Puis elle fronça les sourcils avant de reprendre, sous l’œil amusé de tout le monde.
« Ou peut-être pas, mais c’est pas grave ! Je suis sûre que j’arriverais à te mettre en déroute ! Je pourrais me glisser sous tes jambes et te bousculer par-derrière. J’ai peut-être des petits bras tout rikiki mais je suis rapide comme une fouine... alors, alors ? Tu veux, hein ? C’est moi qui t’ai donné l’idée, sinon tu serais encore là sans rien faire ! »
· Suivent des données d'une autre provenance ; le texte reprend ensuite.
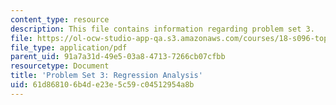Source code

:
 ```yaml
---
content_type: resource
description: This file contains information regarding problem set 3.
file: https://ol-ocw-studio-app-qa.s3.amazonaws.com/courses/18-s096-topics-in-mathematics-with-applications-in-finance-fall-2013/61d868106b4de23e5c59c04512954a8b_MIT18_S096F13_pset3.pdf
file_type: application/pdf
parent_uid: 91a7a31d-49e5-03a8-4713-7266cb07cfbb
resourcetype: Document
title: 'Problem Set 3: Regression Analysis'
uid: 61d86810-6b4d-e23e-5c59-c04512954a8b
---
```

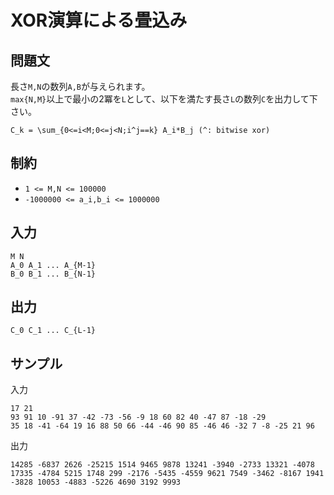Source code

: # XOR演算による畳込み

## 問題文

長さ`M,N`の数列`A,B`が与えられます。  
`max{N,M}`以上で最小の2冪を`L`として、以下を満たす長さ`L`の数列`C`を出力して下さい。
```
C_k = \sum_{0<=i<M;0<=j<N;i^j==k} A_i*B_j (^: bitwise xor)
```

## 制約

- `1 <= M,N <= 100000`
- `-1000000 <= a_i,b_i <= 1000000`

## 入力

```
M N
A_0 A_1 ... A_{M-1}
B_0 B_1 ... B_{N-1}
```

## 出力

```
C_0 C_1 ... C_{L-1}
```

## サンプル

入力
```
17 21
93 91 10 -91 37 -42 -73 -56 -9 18 60 82 40 -47 87 -18 -29
35 18 -41 -64 19 16 88 50 66 -44 -46 90 85 -46 46 -32 7 -8 -25 21 96
```

出力
```
14285 -6837 2626 -25215 1514 9465 9878 13241 -3940 -2733 13321 -4078 17335 -4784 5215 1748 299 -2176 -5435 -4559 9621 7549 -3462 -8167 1941 -3828 10053 -4883 -5226 4690 3192 9993
```
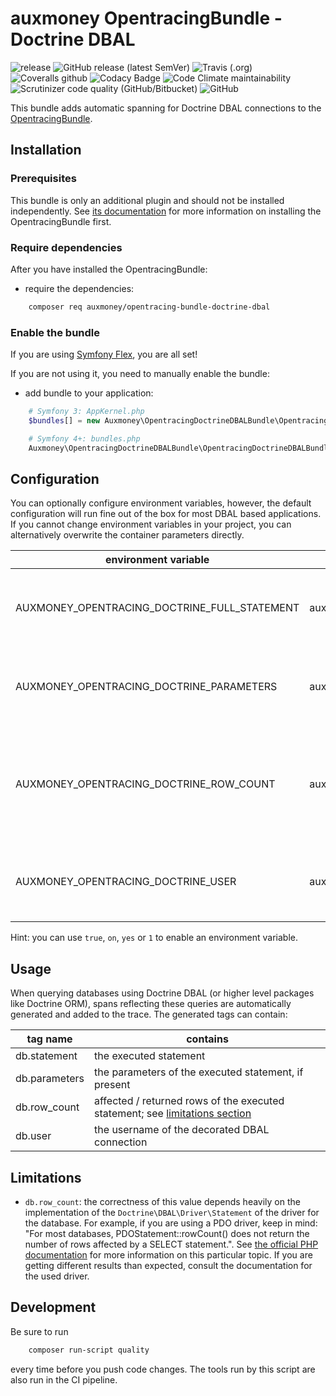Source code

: # auxmoney OpentracingBundle - Doctrine DBAL

![release](https://github.com/auxmoney/OpentracingBundle-Doctrine-DBAL/workflows/release/badge.svg)
![GitHub release (latest SemVer)](https://img.shields.io/github/v/release/auxmoney/OpentracingBundle-Doctrine-DBAL)
![Travis (.org)](https://img.shields.io/travis/auxmoney/OpentracingBundle-Doctrine-DBAL)
![Coveralls github](https://img.shields.io/coveralls/github/auxmoney/OpentracingBundle-Doctrine-DBAL)
![Codacy Badge](https://api.codacy.com/project/badge/Grade/5ccaae3d94cf41c68ad8de83ddcbca1a)
![Code Climate maintainability](https://img.shields.io/codeclimate/maintainability/auxmoney/OpentracingBundle-Doctrine-DBAL)
![Scrutinizer code quality (GitHub/Bitbucket)](https://img.shields.io/scrutinizer/quality/g/auxmoney/OpentracingBundle-Doctrine-DBAL)
![GitHub](https://img.shields.io/github/license/auxmoney/OpentracingBundle-Doctrine-DBAL)

This bundle adds automatic spanning for Doctrine DBAL connections to the [OpentracingBundle](https://github.com/auxmoney/OpentracingBundle-core).

## Installation

### Prerequisites

This bundle is only an additional plugin and should not be installed independently. See
[its documentation](https://github.com/auxmoney/OpentracingBundle-core#installation) for more information on installing the OpentracingBundle first.

### Require dependencies

After you have installed the OpentracingBundle:

* require the dependencies:

```bash
    composer req auxmoney/opentracing-bundle-doctrine-dbal
```

### Enable the bundle

If you are using [Symfony Flex](https://github.com/symfony/flex), you are all set!

If you are not using it, you need to manually enable the bundle:

* add bundle to your application:

```php
    # Symfony 3: AppKernel.php
    $bundles[] = new Auxmoney\OpentracingDoctrineDBALBundle\OpentracingDoctrineDBALBundle();
```

```php
    # Symfony 4+: bundles.php
    Auxmoney\OpentracingDoctrineDBALBundle\OpentracingDoctrineDBALBundle::class => ['all' => true],
```

## Configuration

You can optionally configure environment variables, however, the default configuration will run fine out of the box for most DBAL based applications.
If you cannot change environment variables in your project, you can alternatively overwrite the container parameters directly.

| environment variable | container parameter | type | default | description |
|---|---|---|---|---|
| AUXMONEY_OPENTRACING_DOCTRINE_FULL_STATEMENT | auxmoney_opentracing.doctrine.tag_full_statement | `string` | `true` | whether to add a tag with the full SQL statement to the span |
| AUXMONEY_OPENTRACING_DOCTRINE_PARAMETERS | auxmoney_opentracing.doctrine.tag_parameters | `string` | `true` | whether to add a tag with the statement parameters to the span |
| AUXMONEY_OPENTRACING_DOCTRINE_ROW_COUNT | auxmoney_opentracing.doctrine.tag_row_count | `string` | `false` | whether to add a tag with the affected / returned rows to the span; see [limitations section](#limitations) |
| AUXMONEY_OPENTRACING_DOCTRINE_USER | auxmoney_opentracing.doctrine.tag_user | `string` | `false` | whether to add a tag with the connection username to the span |

Hint: you can use `true`, `on`, `yes` or `1` to enable an environment variable.

## Usage

When querying databases using Doctrine DBAL (or higher level packages like Doctrine ORM), spans reflecting these queries are automatically generated and added to the trace. The generated tags can contain:

| tag name | contains |
|---|---|
| db.statement | the executed statement |
| db.parameters | the parameters of the executed statement, if present |
| db.row_count | affected / returned rows of the executed statement; see [limitations section](#limitations) |
| db.user | the username of the decorated DBAL connection | 

## Limitations

* `db.row_count`: the correctness of this value depends heavily on the implementation of the `Doctrine\DBAL\Driver\Statement` of the driver for the database.
For example, if you are using a PDO driver, keep in mind: "For most databases, PDOStatement::rowCount() does not return the number of rows 
affected by a SELECT statement.". See [the official PHP documentation](https://www.php.net/manual/en/pdostatement.rowcount.php) for more information on this particular topic.
If you are getting different results than expected, consult the documentation for the used driver.

## Development

Be sure to run

```bash
    composer run-script quality
```

every time before you push code changes. The tools run by this script are also run in the CI pipeline.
Elle s’était mise à donner des petits coups de poings -qui nécessitaient en fait toute sa force musculaire- dans l’abdomen du grand barbare tout en rigolant, et lui se contentait de glousser en tapotant énergiquement la tête de la Petite qui cessa ses petits coups Keynthara recula puis croisa les bras, comprenant que sa prestation avait été loin d’être convaincante. Puis elle réitéra sa question...
« Alors ? »
Andelys était un peu embarrassé mais finit tout de même par répondre, l’air bienveillant...
« Ma P’tite dame, c’est pas que je remets tes compétences en doute, mais je crois que c’est pas prudent... Pour toi bien sûr ! Imagine un peu : ... »
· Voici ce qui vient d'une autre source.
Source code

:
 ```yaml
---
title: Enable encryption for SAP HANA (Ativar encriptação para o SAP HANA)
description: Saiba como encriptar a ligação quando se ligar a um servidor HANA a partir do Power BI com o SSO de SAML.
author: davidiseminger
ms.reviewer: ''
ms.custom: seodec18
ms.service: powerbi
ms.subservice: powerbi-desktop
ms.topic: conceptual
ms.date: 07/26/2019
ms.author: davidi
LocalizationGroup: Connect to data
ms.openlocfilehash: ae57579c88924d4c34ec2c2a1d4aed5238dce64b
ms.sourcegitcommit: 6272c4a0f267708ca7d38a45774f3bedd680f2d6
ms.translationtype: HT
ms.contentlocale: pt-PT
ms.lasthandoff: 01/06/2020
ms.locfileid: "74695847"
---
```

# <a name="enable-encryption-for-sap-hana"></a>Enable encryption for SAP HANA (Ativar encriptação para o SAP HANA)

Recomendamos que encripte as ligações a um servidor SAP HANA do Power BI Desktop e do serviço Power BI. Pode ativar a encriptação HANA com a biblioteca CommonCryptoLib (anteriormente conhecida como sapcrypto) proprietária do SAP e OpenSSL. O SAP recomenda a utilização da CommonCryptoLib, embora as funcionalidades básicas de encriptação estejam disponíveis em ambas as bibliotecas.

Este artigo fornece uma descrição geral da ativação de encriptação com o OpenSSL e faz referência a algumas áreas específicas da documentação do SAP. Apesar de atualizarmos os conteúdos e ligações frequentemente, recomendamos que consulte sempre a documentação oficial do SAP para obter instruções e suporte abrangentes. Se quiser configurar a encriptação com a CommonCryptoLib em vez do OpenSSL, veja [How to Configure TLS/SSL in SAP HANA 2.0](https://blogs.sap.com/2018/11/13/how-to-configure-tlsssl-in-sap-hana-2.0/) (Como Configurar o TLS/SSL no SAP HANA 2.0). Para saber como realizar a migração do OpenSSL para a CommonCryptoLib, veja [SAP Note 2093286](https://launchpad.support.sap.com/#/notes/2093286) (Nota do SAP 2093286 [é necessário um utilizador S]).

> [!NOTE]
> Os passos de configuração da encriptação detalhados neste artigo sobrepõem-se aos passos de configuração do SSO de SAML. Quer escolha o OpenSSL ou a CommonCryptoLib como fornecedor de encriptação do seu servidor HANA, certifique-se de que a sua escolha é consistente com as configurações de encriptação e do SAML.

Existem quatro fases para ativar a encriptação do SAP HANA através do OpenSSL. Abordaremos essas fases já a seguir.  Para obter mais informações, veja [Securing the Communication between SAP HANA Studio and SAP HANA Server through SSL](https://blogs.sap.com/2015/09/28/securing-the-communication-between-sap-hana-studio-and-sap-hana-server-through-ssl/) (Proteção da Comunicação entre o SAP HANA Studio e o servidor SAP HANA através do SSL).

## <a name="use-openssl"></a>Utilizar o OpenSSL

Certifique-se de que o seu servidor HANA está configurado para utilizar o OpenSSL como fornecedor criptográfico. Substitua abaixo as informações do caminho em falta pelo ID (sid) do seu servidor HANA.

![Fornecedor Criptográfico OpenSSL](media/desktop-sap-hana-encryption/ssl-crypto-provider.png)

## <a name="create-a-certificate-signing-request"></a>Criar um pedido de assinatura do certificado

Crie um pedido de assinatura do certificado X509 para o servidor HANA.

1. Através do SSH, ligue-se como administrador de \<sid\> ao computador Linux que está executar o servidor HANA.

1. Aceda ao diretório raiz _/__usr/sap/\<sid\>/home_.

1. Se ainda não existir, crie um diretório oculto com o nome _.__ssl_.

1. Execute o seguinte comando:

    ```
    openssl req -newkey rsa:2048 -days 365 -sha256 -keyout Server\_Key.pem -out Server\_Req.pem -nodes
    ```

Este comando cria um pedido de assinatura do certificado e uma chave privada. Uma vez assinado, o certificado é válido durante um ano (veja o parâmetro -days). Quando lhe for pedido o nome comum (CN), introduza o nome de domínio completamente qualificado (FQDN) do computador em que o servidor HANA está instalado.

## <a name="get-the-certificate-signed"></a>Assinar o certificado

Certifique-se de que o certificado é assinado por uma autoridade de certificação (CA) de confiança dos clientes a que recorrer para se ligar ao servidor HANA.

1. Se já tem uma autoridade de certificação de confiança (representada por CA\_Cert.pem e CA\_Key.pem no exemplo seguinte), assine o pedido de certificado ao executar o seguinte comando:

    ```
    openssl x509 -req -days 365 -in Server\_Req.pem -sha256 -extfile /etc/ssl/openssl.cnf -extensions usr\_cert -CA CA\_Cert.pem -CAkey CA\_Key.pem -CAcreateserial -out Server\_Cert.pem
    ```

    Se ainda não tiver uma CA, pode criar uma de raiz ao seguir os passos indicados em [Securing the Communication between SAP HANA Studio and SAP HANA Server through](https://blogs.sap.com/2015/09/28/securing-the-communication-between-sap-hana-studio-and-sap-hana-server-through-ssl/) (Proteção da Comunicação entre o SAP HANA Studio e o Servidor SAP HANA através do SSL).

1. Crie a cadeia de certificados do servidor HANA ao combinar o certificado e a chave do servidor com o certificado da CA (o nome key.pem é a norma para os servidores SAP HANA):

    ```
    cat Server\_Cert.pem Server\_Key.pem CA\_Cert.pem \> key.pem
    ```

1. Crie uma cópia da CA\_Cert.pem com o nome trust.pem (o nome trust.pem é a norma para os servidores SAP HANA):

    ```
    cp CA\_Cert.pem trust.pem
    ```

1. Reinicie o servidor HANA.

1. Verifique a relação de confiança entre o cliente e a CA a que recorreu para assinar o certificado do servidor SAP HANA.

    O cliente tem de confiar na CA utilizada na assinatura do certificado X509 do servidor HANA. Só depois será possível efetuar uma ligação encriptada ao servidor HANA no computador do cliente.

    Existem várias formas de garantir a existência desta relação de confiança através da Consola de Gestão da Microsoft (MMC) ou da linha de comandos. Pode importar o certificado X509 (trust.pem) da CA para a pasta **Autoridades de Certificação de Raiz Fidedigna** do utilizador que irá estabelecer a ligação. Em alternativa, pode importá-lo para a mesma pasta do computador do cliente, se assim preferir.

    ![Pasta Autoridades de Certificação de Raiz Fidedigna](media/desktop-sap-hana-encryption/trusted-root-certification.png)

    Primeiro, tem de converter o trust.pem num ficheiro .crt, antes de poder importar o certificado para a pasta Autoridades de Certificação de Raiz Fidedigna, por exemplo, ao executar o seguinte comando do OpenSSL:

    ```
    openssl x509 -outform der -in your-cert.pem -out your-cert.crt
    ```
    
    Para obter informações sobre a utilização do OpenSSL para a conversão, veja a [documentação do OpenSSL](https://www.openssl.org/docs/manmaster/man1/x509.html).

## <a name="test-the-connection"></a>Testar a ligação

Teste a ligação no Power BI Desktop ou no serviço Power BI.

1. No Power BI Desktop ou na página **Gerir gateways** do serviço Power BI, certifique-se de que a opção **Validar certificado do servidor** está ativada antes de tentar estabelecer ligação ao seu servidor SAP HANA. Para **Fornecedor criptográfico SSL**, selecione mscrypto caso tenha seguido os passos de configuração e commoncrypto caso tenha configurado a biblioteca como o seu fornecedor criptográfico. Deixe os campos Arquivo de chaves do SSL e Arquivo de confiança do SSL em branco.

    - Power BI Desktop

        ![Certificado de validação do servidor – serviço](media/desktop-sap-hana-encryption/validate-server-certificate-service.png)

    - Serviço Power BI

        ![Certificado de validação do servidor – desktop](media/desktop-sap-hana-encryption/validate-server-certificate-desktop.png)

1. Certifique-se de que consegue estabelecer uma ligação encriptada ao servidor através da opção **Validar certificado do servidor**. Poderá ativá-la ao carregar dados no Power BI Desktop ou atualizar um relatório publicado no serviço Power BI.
Il agite un peu ses mains pour commencer à mimer ses explications qui ne tardèrent pas à arriver, très lentement aussi.
« Keynthara fait trébucher le gros balourd que je suis, n’est ce pas... et manque de pot, il tombe malencontreusement en arrière ! Et là, c’est le drame... BOUM ! La pauvre petite demoiselle est écrabouillée vivante sous le gros fessier ventripotent qui en réalité se trouve être mon derrière, très ferme et bien musclé... »
Il sortit alors de son petit délire pour prendre un air grave et tout à fait sérieux...
« Allons allons ! Tu vois donc bien que c’est pas possible, pas du tout... du tout... du tout... raisonnable !»
Vexée, mais malgré tout amusée par la démonstration théâtrale du barbare, la Petite s’en retourna pour rejoindre en pouffant de rire le médecin Averroès qui s’était installé à même le sol. Son activité, elle, consistait à représenter des beaux monuments de Kendra Kâr, une ville qu’il semblait apparemment beaucoup tenir en estime. Il expliqua un peu au spectateur qui s’était joint à lui les techniques de bases pour bien construire, solidement, les murs des bâtiments afin qu’il ne s’effondre pas à la moindre pression.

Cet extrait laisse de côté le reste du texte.